▸ **Task statement**
All lines holding the word "rested" should be located in the records and copied.

Dataset entries:

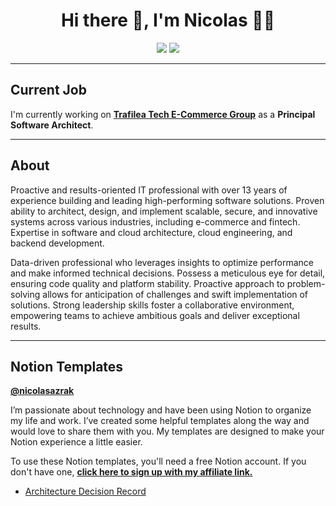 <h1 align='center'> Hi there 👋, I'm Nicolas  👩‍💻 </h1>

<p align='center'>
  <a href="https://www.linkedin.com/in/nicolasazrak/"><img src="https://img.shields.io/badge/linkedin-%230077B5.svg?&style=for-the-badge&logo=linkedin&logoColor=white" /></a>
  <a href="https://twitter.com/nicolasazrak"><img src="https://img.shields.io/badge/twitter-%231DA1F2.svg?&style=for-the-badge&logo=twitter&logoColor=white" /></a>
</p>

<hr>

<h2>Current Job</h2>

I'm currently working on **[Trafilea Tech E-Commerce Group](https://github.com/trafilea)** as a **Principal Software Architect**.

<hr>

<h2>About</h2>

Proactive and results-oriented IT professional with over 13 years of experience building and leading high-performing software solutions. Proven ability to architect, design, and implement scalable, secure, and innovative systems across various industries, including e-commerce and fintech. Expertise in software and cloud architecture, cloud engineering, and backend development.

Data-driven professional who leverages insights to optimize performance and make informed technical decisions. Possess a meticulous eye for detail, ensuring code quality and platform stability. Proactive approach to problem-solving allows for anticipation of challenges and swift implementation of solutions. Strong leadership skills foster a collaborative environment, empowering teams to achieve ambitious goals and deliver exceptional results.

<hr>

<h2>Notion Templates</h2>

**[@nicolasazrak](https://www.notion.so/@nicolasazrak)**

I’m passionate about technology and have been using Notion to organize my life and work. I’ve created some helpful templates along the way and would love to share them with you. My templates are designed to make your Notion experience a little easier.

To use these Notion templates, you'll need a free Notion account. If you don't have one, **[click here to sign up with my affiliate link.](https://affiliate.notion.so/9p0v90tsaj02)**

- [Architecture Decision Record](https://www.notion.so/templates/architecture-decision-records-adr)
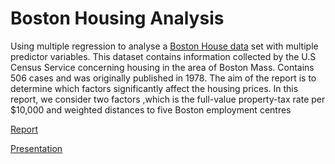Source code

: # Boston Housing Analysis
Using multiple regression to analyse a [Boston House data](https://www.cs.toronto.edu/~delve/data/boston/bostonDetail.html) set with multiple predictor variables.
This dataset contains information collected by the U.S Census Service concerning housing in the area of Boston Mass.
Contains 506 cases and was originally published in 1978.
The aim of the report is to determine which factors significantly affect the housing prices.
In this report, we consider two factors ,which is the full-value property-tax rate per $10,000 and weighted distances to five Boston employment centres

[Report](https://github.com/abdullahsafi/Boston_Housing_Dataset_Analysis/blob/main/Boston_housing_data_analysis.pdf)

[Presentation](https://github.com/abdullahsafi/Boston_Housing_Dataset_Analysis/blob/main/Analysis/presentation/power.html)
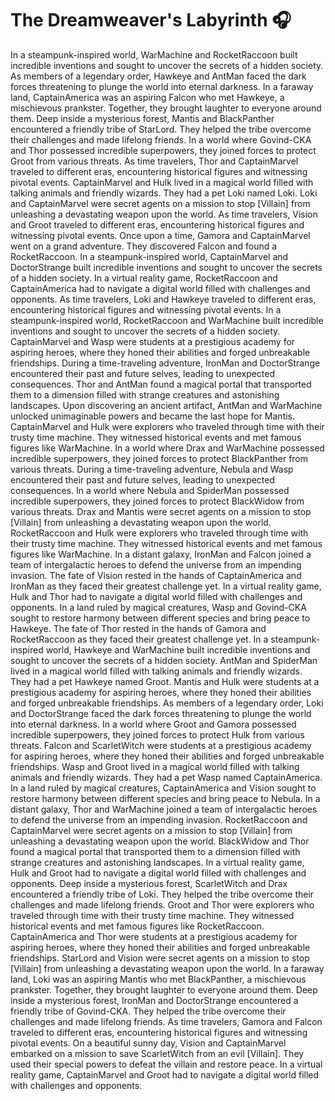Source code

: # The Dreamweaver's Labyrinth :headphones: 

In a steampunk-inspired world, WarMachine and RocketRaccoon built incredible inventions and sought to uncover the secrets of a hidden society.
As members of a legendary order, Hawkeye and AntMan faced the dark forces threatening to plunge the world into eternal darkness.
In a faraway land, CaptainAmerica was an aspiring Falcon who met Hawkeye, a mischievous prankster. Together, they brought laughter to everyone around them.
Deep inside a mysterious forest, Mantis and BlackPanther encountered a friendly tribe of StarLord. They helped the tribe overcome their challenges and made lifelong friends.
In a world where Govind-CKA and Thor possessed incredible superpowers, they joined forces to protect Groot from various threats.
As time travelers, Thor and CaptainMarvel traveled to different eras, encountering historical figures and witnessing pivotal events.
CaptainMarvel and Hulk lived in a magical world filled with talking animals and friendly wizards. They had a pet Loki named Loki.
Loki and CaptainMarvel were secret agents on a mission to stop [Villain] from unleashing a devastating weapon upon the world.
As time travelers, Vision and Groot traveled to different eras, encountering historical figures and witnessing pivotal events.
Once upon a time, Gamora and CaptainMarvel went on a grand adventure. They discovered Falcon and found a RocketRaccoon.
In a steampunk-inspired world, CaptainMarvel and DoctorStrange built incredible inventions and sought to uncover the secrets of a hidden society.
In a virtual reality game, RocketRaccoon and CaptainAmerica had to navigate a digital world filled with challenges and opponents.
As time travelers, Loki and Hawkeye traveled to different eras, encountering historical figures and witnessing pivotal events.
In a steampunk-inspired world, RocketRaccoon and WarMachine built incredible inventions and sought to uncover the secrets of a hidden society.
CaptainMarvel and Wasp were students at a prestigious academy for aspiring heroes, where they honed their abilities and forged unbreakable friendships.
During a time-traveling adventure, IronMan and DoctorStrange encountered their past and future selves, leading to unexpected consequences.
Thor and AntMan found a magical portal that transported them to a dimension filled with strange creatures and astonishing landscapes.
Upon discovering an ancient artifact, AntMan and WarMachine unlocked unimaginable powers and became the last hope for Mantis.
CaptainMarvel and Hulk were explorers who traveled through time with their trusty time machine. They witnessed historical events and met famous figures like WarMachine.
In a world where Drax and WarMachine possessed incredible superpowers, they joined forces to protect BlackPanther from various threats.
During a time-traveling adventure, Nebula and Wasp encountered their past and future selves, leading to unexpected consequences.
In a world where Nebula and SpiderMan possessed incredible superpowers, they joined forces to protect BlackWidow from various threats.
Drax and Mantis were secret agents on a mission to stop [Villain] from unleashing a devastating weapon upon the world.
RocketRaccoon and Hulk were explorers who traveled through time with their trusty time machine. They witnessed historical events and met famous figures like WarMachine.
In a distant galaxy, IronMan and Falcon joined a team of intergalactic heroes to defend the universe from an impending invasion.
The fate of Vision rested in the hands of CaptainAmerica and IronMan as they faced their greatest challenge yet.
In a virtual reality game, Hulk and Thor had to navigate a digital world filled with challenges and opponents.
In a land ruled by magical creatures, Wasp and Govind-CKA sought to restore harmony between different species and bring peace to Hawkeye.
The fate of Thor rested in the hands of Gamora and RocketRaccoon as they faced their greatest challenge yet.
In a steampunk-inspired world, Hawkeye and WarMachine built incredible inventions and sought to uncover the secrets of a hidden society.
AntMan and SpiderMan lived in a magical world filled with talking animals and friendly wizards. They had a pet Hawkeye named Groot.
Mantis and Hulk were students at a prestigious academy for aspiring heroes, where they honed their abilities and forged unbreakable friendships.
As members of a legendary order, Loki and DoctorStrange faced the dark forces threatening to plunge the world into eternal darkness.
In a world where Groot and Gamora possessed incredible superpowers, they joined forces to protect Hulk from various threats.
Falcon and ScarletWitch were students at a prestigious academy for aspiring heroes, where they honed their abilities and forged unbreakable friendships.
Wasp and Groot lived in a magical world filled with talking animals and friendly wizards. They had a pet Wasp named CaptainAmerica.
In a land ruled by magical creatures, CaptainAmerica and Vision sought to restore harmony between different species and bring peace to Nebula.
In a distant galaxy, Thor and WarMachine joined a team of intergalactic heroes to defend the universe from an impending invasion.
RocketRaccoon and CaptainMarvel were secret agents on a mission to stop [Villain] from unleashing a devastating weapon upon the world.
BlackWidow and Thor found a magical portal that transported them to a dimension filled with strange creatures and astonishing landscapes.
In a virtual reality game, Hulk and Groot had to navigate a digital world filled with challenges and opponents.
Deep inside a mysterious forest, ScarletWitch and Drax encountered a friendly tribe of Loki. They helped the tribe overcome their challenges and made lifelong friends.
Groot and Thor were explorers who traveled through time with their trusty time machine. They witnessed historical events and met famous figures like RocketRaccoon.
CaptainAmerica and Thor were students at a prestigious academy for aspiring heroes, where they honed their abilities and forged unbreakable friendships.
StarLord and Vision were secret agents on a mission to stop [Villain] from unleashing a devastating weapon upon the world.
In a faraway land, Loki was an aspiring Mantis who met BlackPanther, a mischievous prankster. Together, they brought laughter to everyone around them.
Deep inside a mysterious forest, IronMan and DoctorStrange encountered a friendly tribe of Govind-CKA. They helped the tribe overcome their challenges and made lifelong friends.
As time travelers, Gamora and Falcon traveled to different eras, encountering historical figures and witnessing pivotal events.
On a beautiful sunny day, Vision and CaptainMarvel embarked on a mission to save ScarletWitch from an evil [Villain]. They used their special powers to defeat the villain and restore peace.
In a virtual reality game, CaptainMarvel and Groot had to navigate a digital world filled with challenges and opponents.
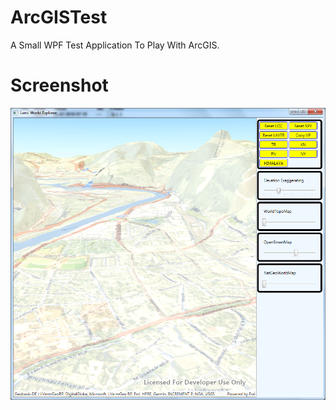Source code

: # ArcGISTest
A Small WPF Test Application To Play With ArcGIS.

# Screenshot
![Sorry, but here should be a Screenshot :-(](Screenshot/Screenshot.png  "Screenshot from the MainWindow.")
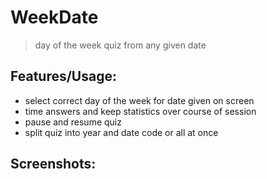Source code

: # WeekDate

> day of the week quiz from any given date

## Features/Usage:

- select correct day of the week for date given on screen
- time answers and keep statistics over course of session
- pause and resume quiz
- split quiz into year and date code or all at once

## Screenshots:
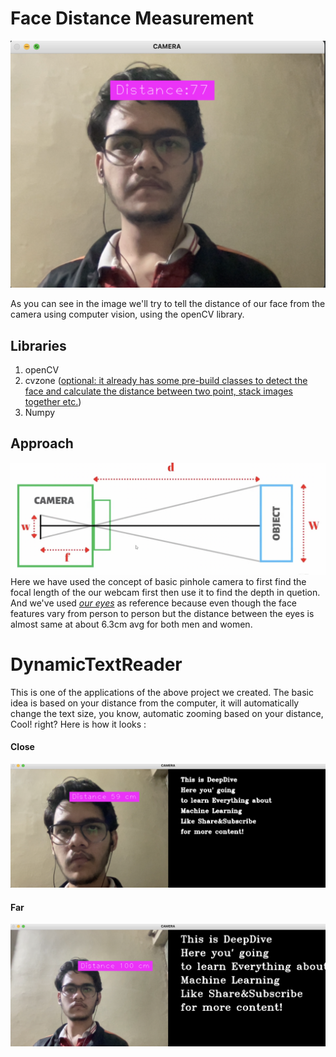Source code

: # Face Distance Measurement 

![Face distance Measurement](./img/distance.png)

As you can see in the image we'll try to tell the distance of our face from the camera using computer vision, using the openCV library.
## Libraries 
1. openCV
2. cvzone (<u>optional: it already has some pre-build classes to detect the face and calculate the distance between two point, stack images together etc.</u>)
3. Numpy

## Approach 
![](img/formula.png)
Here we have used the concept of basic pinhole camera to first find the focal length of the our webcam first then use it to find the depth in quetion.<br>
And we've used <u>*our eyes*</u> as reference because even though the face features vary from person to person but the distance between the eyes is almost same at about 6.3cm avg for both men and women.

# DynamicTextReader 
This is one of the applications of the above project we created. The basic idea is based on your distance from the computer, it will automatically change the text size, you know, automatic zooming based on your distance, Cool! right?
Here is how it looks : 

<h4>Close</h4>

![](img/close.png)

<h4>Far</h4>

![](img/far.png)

==

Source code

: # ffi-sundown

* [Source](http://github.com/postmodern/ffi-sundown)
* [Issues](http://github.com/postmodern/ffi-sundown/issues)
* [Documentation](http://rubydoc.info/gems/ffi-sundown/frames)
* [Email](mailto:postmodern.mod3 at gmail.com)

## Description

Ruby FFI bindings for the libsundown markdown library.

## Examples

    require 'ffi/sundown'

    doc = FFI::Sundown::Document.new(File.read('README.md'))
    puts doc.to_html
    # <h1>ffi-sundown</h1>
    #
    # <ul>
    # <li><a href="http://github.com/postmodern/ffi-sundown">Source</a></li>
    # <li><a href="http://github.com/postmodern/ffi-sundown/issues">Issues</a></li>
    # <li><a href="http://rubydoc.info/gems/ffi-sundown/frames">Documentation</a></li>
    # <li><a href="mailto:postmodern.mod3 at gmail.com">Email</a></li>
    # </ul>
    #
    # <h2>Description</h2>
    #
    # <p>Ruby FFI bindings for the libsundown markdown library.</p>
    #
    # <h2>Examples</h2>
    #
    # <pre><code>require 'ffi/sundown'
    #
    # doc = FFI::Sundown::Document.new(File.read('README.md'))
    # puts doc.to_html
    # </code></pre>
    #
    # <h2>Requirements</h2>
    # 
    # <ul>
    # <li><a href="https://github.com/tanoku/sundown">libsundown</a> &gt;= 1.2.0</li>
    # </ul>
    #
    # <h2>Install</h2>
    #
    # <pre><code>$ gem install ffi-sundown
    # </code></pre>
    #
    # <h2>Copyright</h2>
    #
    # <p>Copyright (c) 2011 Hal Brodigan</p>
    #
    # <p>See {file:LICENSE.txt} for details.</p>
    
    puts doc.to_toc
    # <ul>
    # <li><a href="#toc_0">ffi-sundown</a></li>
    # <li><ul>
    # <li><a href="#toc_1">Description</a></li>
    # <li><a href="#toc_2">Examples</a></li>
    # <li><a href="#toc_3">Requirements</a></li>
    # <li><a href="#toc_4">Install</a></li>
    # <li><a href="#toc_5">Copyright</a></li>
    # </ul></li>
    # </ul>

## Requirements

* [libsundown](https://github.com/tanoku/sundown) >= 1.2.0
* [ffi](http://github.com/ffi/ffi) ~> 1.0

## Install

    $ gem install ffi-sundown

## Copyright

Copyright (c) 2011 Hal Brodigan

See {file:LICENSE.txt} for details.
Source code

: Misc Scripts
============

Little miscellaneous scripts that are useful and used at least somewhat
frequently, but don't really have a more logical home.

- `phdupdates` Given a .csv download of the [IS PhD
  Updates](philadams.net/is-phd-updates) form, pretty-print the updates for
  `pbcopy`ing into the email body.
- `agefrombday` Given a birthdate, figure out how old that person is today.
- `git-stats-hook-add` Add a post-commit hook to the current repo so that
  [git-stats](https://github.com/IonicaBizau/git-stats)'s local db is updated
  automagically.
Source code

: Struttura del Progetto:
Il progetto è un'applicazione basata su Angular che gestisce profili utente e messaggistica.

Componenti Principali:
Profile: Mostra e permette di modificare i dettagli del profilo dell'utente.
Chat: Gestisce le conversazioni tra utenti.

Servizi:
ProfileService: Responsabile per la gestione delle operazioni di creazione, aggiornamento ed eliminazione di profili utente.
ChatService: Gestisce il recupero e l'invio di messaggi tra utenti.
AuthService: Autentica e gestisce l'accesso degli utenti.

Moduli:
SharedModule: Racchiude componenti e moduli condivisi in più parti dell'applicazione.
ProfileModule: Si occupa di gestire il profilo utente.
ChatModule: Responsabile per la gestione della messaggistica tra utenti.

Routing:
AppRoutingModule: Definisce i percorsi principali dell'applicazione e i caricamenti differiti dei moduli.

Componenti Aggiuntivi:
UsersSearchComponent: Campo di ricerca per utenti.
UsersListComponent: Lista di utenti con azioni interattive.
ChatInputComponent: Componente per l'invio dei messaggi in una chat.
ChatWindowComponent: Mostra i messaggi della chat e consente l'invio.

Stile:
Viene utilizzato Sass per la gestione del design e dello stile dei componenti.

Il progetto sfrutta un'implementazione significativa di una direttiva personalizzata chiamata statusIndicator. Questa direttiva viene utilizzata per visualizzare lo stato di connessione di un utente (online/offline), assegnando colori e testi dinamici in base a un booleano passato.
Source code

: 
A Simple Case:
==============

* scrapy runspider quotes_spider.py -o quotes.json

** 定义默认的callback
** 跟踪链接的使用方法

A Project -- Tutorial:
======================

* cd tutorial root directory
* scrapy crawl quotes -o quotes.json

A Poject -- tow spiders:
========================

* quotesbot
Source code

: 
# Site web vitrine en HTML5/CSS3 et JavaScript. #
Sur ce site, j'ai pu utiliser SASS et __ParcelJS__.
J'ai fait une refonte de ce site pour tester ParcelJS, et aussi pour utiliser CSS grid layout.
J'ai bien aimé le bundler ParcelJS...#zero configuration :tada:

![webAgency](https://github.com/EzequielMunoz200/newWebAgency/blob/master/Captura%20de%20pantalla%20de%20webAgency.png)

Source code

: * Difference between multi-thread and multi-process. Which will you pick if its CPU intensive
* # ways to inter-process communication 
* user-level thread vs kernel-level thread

--

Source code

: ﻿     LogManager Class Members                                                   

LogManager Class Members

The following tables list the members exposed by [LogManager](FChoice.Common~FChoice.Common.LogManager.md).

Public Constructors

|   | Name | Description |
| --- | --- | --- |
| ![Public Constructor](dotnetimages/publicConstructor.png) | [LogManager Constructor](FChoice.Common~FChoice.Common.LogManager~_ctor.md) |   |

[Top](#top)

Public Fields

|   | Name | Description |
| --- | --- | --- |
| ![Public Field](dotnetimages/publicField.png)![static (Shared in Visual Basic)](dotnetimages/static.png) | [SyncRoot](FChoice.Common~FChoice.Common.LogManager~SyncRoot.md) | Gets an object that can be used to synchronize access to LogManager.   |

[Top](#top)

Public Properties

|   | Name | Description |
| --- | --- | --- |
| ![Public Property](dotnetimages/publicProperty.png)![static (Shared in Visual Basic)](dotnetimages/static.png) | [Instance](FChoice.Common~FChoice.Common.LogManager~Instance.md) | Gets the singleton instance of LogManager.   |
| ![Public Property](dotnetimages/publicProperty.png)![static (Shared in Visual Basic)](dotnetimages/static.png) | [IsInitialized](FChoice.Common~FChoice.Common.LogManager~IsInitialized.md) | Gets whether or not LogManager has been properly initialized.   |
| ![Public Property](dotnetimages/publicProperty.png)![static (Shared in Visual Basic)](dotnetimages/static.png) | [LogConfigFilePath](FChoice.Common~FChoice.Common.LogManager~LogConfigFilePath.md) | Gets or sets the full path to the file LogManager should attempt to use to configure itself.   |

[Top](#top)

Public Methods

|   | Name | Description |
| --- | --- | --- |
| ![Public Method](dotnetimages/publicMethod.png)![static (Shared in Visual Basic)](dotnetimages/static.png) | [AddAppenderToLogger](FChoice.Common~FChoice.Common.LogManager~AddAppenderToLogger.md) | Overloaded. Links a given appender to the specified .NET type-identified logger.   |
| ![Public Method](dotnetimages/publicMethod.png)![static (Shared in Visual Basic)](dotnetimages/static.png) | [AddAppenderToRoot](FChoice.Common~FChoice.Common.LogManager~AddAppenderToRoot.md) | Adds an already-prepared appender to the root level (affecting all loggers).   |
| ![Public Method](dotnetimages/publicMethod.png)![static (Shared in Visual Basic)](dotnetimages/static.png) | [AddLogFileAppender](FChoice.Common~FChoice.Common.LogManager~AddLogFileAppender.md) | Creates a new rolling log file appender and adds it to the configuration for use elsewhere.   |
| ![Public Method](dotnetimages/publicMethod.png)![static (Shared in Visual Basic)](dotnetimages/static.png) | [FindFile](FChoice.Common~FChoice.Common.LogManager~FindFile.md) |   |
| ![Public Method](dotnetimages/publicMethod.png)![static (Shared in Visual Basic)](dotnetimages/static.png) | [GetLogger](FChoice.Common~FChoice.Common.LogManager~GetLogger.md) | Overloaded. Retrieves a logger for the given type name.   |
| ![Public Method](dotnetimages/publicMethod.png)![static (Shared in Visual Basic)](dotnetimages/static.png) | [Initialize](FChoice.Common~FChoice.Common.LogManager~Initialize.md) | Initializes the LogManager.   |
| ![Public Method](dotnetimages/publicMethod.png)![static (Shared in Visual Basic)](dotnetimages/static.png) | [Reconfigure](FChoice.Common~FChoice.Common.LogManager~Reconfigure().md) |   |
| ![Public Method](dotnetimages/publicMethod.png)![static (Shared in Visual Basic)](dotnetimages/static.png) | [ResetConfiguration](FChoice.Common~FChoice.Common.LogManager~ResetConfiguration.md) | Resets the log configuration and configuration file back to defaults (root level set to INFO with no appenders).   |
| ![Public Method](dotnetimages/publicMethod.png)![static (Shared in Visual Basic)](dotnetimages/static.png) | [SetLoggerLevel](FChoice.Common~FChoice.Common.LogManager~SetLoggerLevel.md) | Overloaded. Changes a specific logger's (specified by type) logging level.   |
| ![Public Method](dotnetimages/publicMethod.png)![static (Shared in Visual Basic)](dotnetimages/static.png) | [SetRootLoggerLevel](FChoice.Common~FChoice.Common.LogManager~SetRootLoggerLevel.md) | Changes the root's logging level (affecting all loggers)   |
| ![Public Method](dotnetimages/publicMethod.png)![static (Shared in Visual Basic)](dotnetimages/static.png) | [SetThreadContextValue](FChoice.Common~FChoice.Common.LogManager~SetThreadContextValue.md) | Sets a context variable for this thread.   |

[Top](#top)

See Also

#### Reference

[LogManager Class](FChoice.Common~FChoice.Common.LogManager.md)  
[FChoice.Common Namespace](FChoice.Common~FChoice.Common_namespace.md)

▸ **Exercise response**
The fate of Vision rested in the hands of CaptainAmerica and IronMan as they faced their greatest challenge yet.
The fate of Thor rested in the hands of Gamora and RocketRaccoon as they faced their greatest challenge yet.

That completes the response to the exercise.